A while back I let my DDI subscription expire. I simply found I wasn’t utilizing it as much. I enjoyed reading the content in Dragon and Dungeon, but wasn’t really using it in my game. I found much of the online tools lacking compared to other offline programs (like.. cough… Masterplan… cough.. or power2ool).
There has been some improvement. I tooled around with the monster builder and liked that. The compendium was neat. The few times I used the character builder I found it pretty useful. So there are some promising tools there with DDI, just not quite something I am using in my game to maintain a subscription for.
The big thing that I do see becoming a problem is player errata. Granted aside from Dungeon and Dragon online mags, I think the character builder is almost an essential tool now. Despite what people say about the powers and feats available, once you start parsing down what race/class you are playing, choices start to limit a bit. Stick to particular campaign settings and you get even more limited options. You can build a character without DDI.
However without DDI you cannot build a PC that is using the current character rules. It seems that WotC is making a complete pass through the old classes in the PHB. October errata rolled out another list of changes, this time for the rogue. Granted if you are maintaining your character via the character builder, this is no big deal. If not, you have to print out those changes and keep em handy, likely also highlighting powers/abilities in the PHB to remind you they’ve changed.
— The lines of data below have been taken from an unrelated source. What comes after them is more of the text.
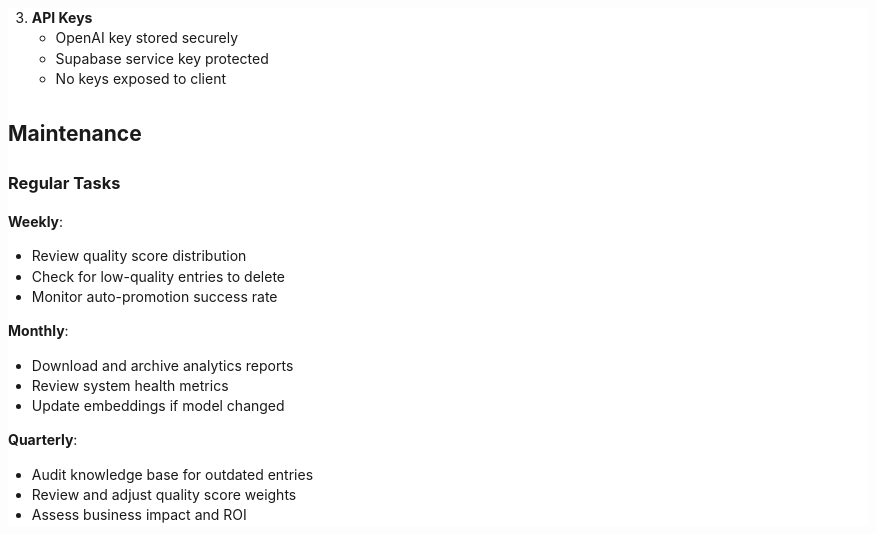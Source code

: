 3. **API Keys**
   - OpenAI key stored securely
   - Supabase service key protected
   - No keys exposed to client

## Maintenance

### Regular Tasks

**Weekly**:
- Review quality score distribution
- Check for low-quality entries to delete
- Monitor auto-promotion success rate

**Monthly**:
- Download and archive analytics reports
- Review system health metrics
- Update embeddings if model changed

**Quarterly**:
- Audit knowledge base for outdated entries
- Review and adjust quality score weights
- Assess business impact and ROI
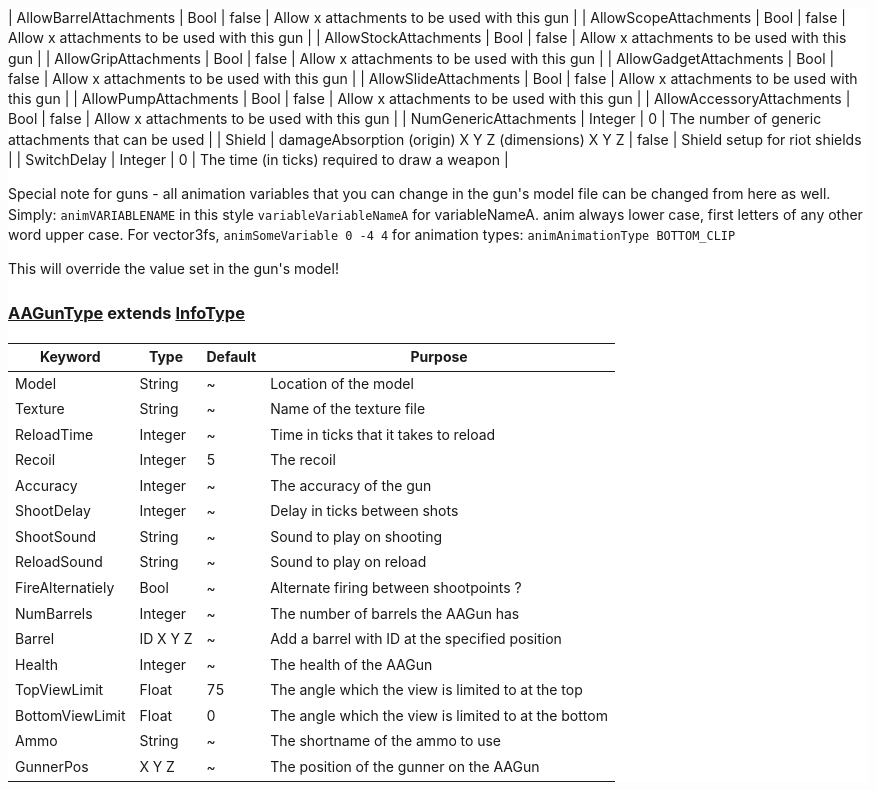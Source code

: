 | AllowBarrelAttachments                         | Bool | false | Allow x attachments to be used with this gun                                                                                                                                                                                                                                |
| AllowScopeAttachments                          | Bool | false | Allow x attachments to be used with this gun                                                                                                                                                                                                                                |
| AllowStockAttachments                          | Bool | false | Allow x attachments to be used with this gun                                                                                                                                                                                                                                |
| AllowGripAttachments                           | Bool | false | Allow x attachments to be used with this gun                                                                                                                                                                                                                                |
| AllowGadgetAttachments                         | Bool | false | Allow x attachments to be used with this gun                                                                                                                                                                                                                                |
| AllowSlideAttachments                          | Bool | false | Allow x attachments to be used with this gun                                                                                                                                                                                                                                |
| AllowPumpAttachments                           | Bool | false | Allow x attachments to be used with this gun                                                                                                                                                                                                                                |
| AllowAccessoryAttachments                      | Bool | false | Allow x attachments to be used with this gun                                                                                                                                                                                                                                |
| NumGenericAttachments                          | Integer | 0 | The number of generic attachments that can be used                                                                                                                                                                                                                          |
| Shield                                         | damageAbsorption (origin) X Y Z (dimensions) X Y Z | false | Shield setup for riot shields                                                                                                                                                                                                                                               |
| SwitchDelay                                    | Integer | 0 | The time (in ticks) required to draw a weapon                                                                                                                                                                                                                               |


Special note for guns - all animation variables that you can change in the gun's model file can be changed from here as well. Simply:
`animVARIABLENAME` in this style `variableVariableNameA` for variableNameA. anim always lower case, first letters of any other word upper case. For vector3fs, 
`animSomeVariable 0 -4 4`
for animation types:
`animAnimationType BOTTOM_CLIP`

This will override the value set in the gun's model!

### [AAGunType](https://github.com/Unknown025/Flans-Mod-Plus/blob/Ultimate/src/main/java/com/flansmod/common/guns/AAGunType.java) extends [InfoType](https://github.com/Unknown025/Flans-Mod-Plus/blob/Ultimate/src/main/java/com/flansmod/common/types/InfoType.java)
| Keyword | Type | Default | Purpose |
|----------------------|----------|------|--------------------------------------------------|
| Model | String | ~ | Location of the model |
| Texture | String | ~ | Name of the texture file |
| ReloadTime | Integer | ~ | Time in ticks that it takes to reload |
| Recoil | Integer | 5 | The recoil |
| Accuracy | Integer | ~ | The accuracy of the gun |
| ShootDelay | Integer | ~ | Delay in ticks between shots |
| ShootSound | String | ~ | Sound to play on shooting |
| ReloadSound | String | ~ | Sound to play on reload |
| FireAlternatiely | Bool | ~ | Alternate firing between shootpoints ? |
| NumBarrels | Integer | ~ | The number of barrels the AAGun has |
| Barrel | ID X Y Z | ~ | Add a barrel with ID at the specified position |
| Health | Integer | ~ | The health of the AAGun |
| TopViewLimit | Float | 75 | The angle which the view is limited to at the top |
| BottomViewLimit | Float | 0 | The angle which the view is limited to at the bottom |
| Ammo | String | ~ | The shortname of the ammo to use |
| GunnerPos | X Y Z | ~ | The position of the gunner on the AAGun |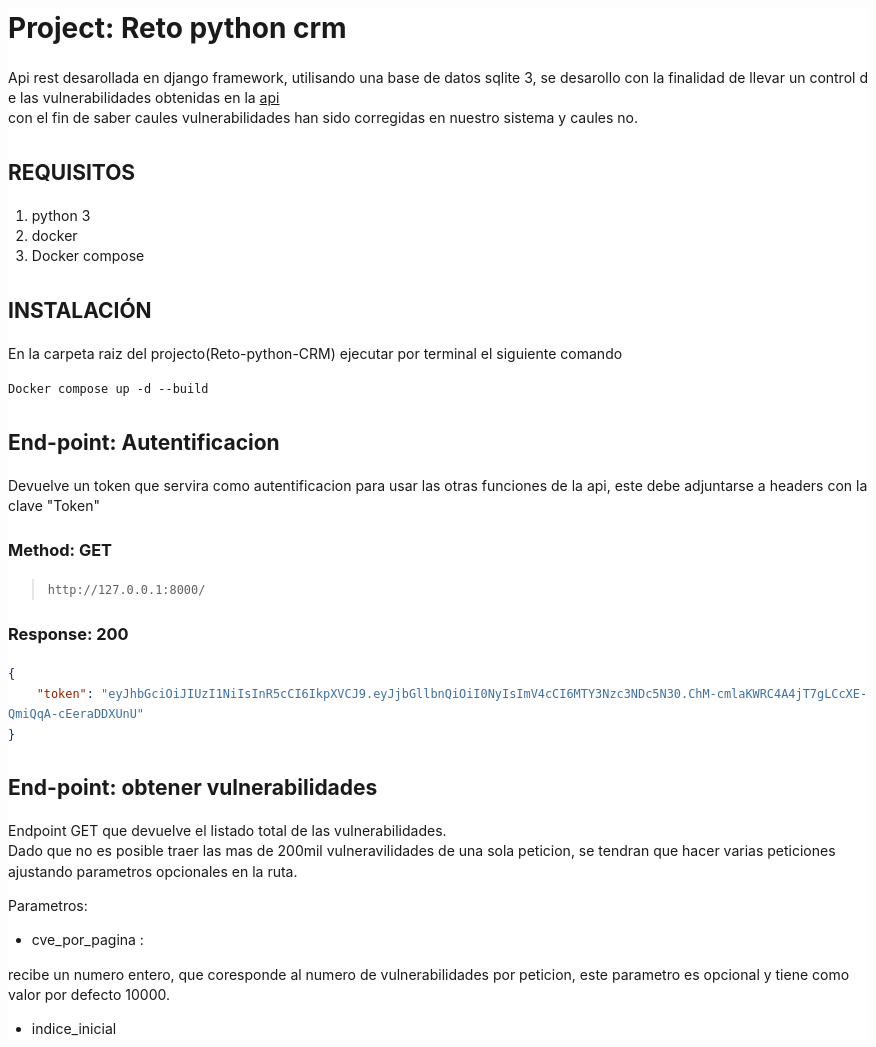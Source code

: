 # Project: Reto python crm
    

Api rest desarollada en django framework, utilisando una base de datos sqlite 3, se desarollo con la finalidad de llevar un control de las vulnerabilidades obtenidas en la [api](https://services.nvd.nist.gov/rest/json/cves/2) con el fin de saber caules vulnerabilidades han sido corregidas en nuestro sistema y caules no.


## REQUISITOS

1.  python 3
2.  docker 
3.  Docker compose

## INSTALACIÓN 
En la carpeta raiz del projecto(Reto-python-CRM) ejecutar por terminal el siguiente comando


```
Docker compose up -d --build
```
## End-point: Autentificacion
Devuelve un token que servira como autentificacion para usar las otras funciones de la api, este debe adjuntarse a headers con la clave "Token"
### Method: GET
>```
>http://127.0.0.1:8000/
>```
### Response: 200
```json
{
    "token": "eyJhbGciOiJIUzI1NiIsInR5cCI6IkpXVCJ9.eyJjbGllbnQiOiI0NyIsImV4cCI6MTY3Nzc3NDc5N30.ChM-cmlaKWRC4A4jT7gLCcXE-QmiQqA-cEeraDDXUnU"
}
```

## End-point: obtener vulnerabilidades
Endpoint GET que devuelve el listado total de las vulnerabilidades.  
Dado que no es posible traer las mas de 200mil vulneravilidades de una sola peticion, se tendran que hacer varias peticiones ajustando parametros opcionales en la ruta.

Parametros:

- cve_por_pagina :
    

recibe un numero entero, que coresponde al numero de vulnerabilidades por peticion, este parametro es opcional y tiene como valor por defecto 10000.

- indice_inicial
    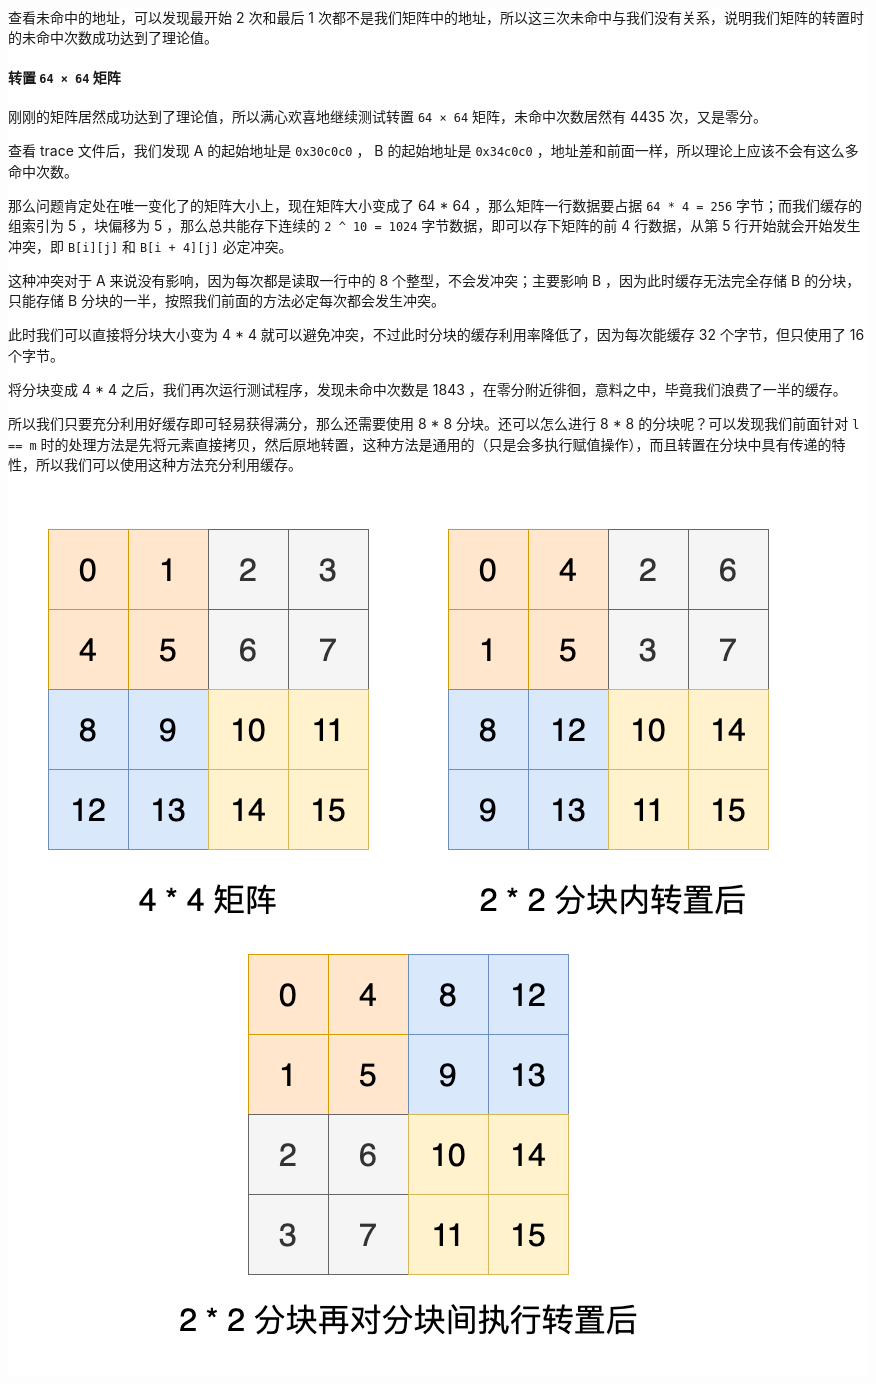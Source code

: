 查看未命中的地址，可以发现最开始 2 次和最后 1 次都不是我们矩阵中的地址，所以这三次未命中与我们没有关系，说明我们矩阵的转置时的未命中次数成功达到了理论值。

#### 转置 `64 × 64` 矩阵

刚刚的矩阵居然成功达到了理论值，所以满心欢喜地继续测试转置 `64 × 64` 矩阵，未命中次数居然有 4435 次，又是零分。

查看 trace 文件后，我们发现 A 的起始地址是 `0x30c0c0` ， B 的起始地址是 `0x34c0c0` ，地址差和前面一样，所以理论上应该不会有这么多命中次数。

那么问题肯定处在唯一变化了的矩阵大小上，现在矩阵大小变成了 64 * 64 ，那么矩阵一行数据要占据 `64 * 4 = 256` 字节；而我们缓存的组索引为 5 ，块偏移为 5 ，那么总共能存下连续的 `2 ^ 10 = 1024` 字节数据，即可以存下矩阵的前 4 行数据，从第 5 行开始就会开始发生冲突，即 `B[i][j]` 和 `B[i + 4][j]` 必定冲突。

这种冲突对于 A 来说没有影响，因为每次都是读取一行中的 8 个整型，不会发冲突；主要影响 B ，因为此时缓存无法完全存储 B 的分块，只能存储 B 分块的一半，按照我们前面的方法必定每次都会发生冲突。

此时我们可以直接将分块大小变为 4 * 4 就可以避免冲突，不过此时分块的缓存利用率降低了，因为每次能缓存 32 个字节，但只使用了 16 个字节。

将分块变成 4 * 4 之后，我们再次运行测试程序，发现未命中次数是 1843 ，在零分附近徘徊，意料之中，毕竟我们浪费了一半的缓存。

所以我们只要充分利用好缓存即可轻易获得满分，那么还需要使用 8 * 8 分块。还可以怎么进行 8 * 8 的分块呢？可以发现我们前面针对 `l == m` 时的处理方法是先将元素直接拷贝，然后原地转置，这种方法是通用的（只是会多执行赋值操作），而且转置在分块中具有传递的特性，所以我们可以使用这种方法充分利用缓存。

![trans_64_64](cachelab/trans_64_64.png)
It’s getting unmanageable.
Now for the regular gamer Joe that plays with his buddies every once in a while. The whole falling behind in errata is simply not a big deal. They can play D&D to their heart’s content with all the books they bought and have a grand time. But sitting down with another group. Bringing a character into organized play. Suddenly that could become a problem if they aren’t rolling up the PCs using the latest iteration of the the character builder.
I’m glad WotC is continually going through material and making sure stuff that is broke gets fixed. But at the same time I’ve realized that so much has changed from the original core books, you are being pushed into maintaining a subscription service to keep up with the rules.
Now, you don’t have to do that. You can simply hole up in your basement with your buddies and have a ton of fun playing 4E. But if you want to play with other folks, things can get a little bumpy. I am seeing things parsing out even more between folks that’ll be using DDI to make up their PCs, and the poor sods using the printed rulebooks.
I think I’ve become that crusty old gamer sticking fervently to his worn books, muttering about past days where they didn’t have to keep a subscription to a database to roll up characters. Others will roll their eyes at me, gently pat my hand and tell me to go sit in the corner quietly, while they continue their conversations about the new Magic Missle Mk III. Yeah, I think throwing in the towel with keeping up on the errata and letting my DDI subscription lapse has turned me into that old hermit gamer. I just hope I don’t become too out of the loop that I have no idea what is happening new with D&D, but I think this blog has all ready starting to become obsolete.